- _What you have to do_: Reproduce, exactly and in full, only the lines below from the one containing "Track these KPIs" through the one containing "3. **Performance**".

+-------+

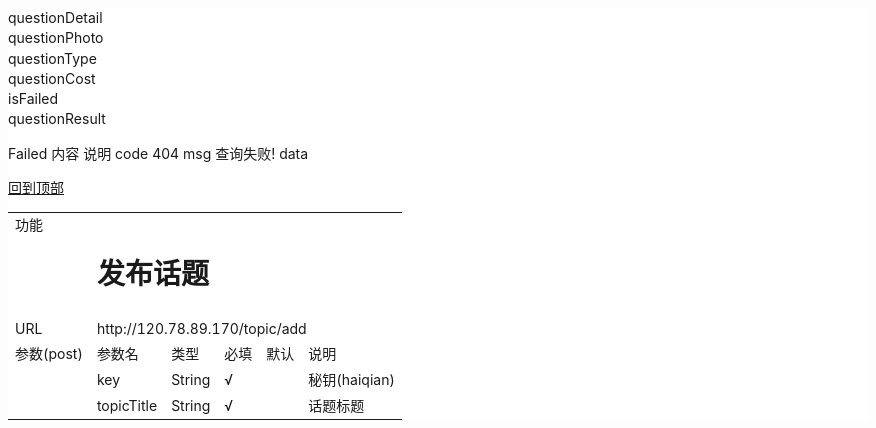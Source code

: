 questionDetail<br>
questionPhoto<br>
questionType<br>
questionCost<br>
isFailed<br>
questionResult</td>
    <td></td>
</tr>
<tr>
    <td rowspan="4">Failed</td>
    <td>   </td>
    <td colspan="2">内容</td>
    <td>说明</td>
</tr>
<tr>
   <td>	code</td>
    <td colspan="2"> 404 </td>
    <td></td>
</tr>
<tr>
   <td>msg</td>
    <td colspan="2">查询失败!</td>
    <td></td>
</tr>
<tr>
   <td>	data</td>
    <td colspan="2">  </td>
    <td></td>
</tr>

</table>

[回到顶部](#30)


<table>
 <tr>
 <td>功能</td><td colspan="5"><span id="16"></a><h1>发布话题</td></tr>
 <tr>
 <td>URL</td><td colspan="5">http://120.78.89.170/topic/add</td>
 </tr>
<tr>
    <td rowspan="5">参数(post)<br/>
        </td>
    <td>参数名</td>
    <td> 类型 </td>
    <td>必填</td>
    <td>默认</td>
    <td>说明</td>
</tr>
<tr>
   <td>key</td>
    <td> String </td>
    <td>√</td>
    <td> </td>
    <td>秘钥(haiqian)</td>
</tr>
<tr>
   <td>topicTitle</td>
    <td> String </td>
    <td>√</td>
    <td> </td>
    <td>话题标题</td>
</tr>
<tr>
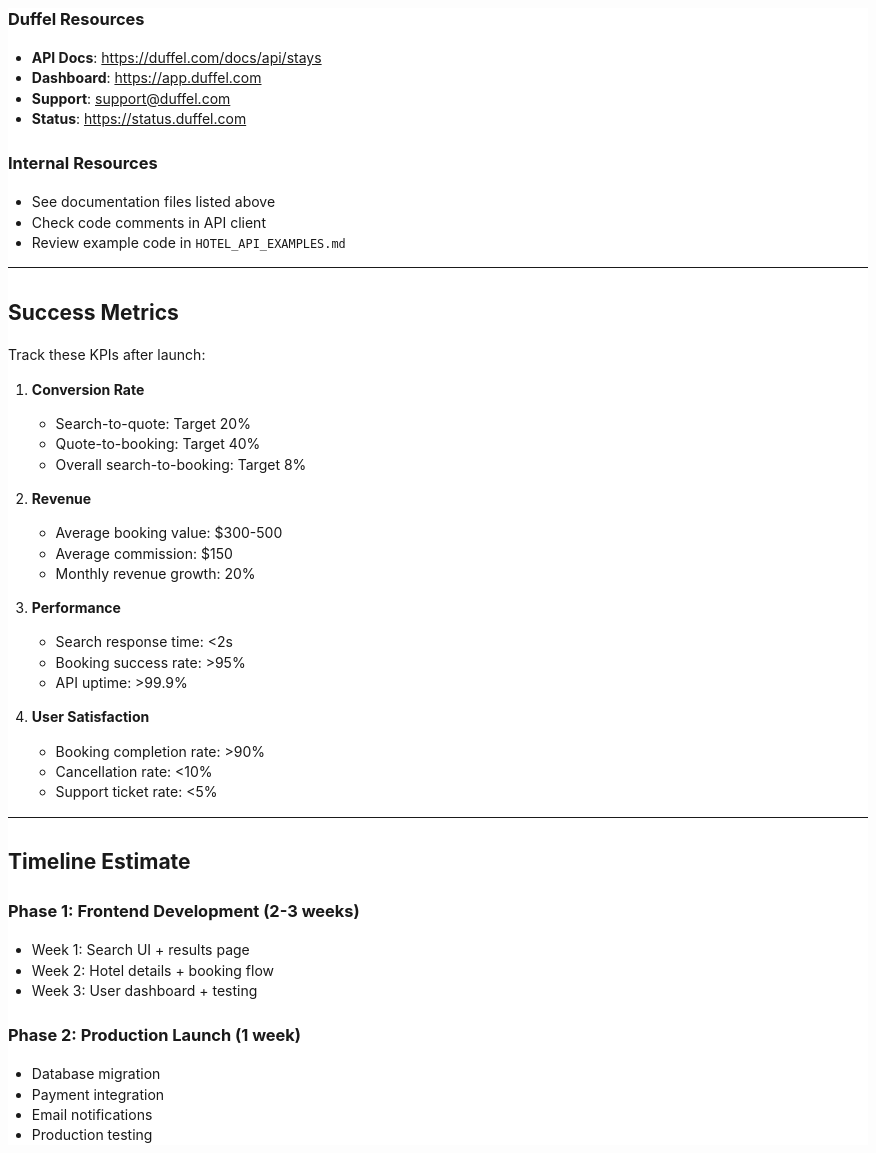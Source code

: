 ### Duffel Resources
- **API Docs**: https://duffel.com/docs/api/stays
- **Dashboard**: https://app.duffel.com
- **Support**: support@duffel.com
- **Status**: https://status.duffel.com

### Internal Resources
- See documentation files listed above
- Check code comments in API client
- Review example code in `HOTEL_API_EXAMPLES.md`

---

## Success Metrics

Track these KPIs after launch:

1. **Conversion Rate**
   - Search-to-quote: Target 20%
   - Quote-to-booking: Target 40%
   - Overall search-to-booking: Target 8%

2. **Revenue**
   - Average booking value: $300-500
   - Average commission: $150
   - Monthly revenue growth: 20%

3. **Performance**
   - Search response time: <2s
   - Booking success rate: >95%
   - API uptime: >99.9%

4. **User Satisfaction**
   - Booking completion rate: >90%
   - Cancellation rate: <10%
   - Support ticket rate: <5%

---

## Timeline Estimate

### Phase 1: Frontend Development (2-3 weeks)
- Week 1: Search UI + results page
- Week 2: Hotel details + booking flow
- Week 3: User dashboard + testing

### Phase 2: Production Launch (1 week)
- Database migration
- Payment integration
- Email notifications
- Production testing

+-------+

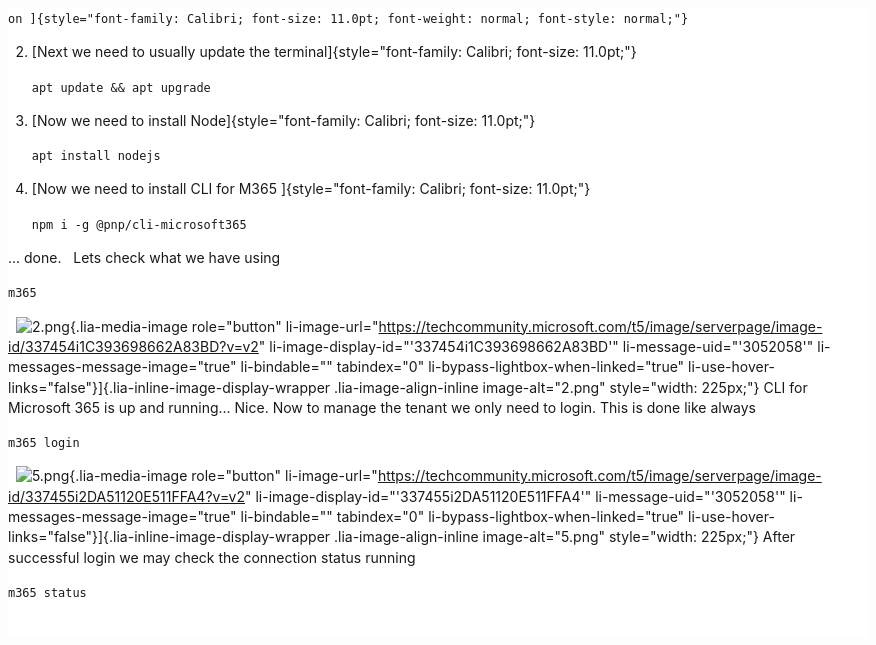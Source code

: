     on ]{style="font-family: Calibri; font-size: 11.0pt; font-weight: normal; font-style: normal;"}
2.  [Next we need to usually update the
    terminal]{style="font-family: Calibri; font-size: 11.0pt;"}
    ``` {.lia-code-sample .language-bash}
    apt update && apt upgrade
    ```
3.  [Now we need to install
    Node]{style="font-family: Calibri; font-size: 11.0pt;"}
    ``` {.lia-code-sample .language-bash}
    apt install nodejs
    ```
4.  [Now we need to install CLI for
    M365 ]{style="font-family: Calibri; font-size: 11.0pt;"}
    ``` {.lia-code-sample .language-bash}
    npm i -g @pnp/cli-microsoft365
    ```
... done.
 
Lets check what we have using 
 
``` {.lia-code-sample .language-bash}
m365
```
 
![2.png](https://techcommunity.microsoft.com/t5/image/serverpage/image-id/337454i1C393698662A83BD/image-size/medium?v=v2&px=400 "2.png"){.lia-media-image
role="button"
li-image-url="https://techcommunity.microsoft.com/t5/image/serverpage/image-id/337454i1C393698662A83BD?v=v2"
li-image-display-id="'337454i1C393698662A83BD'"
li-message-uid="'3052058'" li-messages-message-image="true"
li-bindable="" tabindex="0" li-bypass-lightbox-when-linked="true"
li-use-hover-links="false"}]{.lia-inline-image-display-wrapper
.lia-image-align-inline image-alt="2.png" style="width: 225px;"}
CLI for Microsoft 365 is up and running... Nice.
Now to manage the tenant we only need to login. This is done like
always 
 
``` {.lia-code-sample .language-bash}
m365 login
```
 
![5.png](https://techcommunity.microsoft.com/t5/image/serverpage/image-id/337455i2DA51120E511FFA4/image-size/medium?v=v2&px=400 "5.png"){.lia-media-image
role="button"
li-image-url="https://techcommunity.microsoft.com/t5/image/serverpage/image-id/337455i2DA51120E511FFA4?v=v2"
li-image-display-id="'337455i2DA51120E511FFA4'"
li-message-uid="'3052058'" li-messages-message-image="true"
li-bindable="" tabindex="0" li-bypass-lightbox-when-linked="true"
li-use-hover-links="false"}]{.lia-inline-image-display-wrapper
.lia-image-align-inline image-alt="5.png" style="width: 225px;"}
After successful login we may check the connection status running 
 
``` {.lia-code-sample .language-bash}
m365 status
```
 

+-------+

- _Response box_:
Track these KPIs after launch:

1. **Conversion Rate**
   - Search-to-quote: Target 20%
   - Quote-to-booking: Target 40%
   - Overall search-to-booking: Target 8%

2. **Revenue**
   - Average booking value: $300-500
   - Average commission: $150
   - Monthly revenue growth: 20%

3. **Performance**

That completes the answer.